What is Diastatic Malt?

 It is a well-kept secret of artisan bread bakers. Diastatic malt is made from barley grain which is sprouted then dried at a low temperature then milled into a powder. Diastatic malt powder is rich with minerals and enzymes that act as natural preservatives and boost the nutritional value of breads. Further, the chemical reaction of the malt with yeast/sourdough and flour enhances the texture, size, appearance and flavour of your bread.

"Diastatic" refers to the diastatic enzymes that are created as the grain sprouts. These enzymes when mixed into bread dough convert starches in the flour to sugars, which feed the yeast/sourdough. Artisan sourdough and yeasted breads with DM added will have superior crust colour, crumb texture and a sweeter flavour. DM is very important to have in doughs (yeasted or sourdough) that have long fermentation times or are retarded overnight in the fridge.

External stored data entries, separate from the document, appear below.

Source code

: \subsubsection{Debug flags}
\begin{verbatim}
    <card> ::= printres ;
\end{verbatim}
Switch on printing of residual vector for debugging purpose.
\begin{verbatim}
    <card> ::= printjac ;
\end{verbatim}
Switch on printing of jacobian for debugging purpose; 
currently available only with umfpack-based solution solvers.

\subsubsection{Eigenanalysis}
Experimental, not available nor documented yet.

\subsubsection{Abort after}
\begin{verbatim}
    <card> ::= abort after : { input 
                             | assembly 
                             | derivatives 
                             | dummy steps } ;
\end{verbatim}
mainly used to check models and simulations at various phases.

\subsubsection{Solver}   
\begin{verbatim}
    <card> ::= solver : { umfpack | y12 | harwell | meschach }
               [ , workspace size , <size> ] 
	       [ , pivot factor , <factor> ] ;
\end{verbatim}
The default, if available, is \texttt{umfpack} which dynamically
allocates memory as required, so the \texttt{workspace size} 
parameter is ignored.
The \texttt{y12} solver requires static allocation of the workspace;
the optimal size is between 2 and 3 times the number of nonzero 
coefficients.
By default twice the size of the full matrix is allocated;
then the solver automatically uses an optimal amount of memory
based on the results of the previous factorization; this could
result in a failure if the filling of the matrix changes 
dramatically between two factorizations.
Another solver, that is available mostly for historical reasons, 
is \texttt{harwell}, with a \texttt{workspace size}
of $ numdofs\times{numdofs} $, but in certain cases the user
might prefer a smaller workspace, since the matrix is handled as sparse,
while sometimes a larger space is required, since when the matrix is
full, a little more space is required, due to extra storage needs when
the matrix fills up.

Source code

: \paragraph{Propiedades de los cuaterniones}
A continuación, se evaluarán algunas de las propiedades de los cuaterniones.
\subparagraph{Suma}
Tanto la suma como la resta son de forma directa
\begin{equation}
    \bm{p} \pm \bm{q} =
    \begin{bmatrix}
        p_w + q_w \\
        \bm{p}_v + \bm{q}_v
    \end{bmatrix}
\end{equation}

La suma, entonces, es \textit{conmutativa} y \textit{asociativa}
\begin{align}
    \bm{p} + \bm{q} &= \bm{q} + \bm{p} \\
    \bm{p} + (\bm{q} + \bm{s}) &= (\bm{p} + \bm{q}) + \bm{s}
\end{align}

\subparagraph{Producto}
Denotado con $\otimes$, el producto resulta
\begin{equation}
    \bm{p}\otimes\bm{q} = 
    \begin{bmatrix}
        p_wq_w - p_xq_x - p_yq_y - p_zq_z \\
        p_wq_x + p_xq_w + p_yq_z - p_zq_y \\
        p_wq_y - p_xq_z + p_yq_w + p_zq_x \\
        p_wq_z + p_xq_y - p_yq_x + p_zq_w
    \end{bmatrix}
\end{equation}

Only a small amount of DM is added to the flour, typically 0.5% to 3% of the total amount of flour used for a loaf of bread. For example a loaf of bread containing 1000g of flour @ 0.5%, you would use 5g of DM (a teaspoon). As Diastatic malt powder is such a specialised and unknown to most ingredient, you won’t find it in retail shops.

The functional difference between diastatic and non-diastatic malt is enzyme content. Diastatic malt contains an enzyme (diastase – derived from sprouted barley) which breaks down starches into sugars. It is used in breads to promote rising, improve the finished bread’s texture and improve browning (maltose caramelizes at a lower temperature).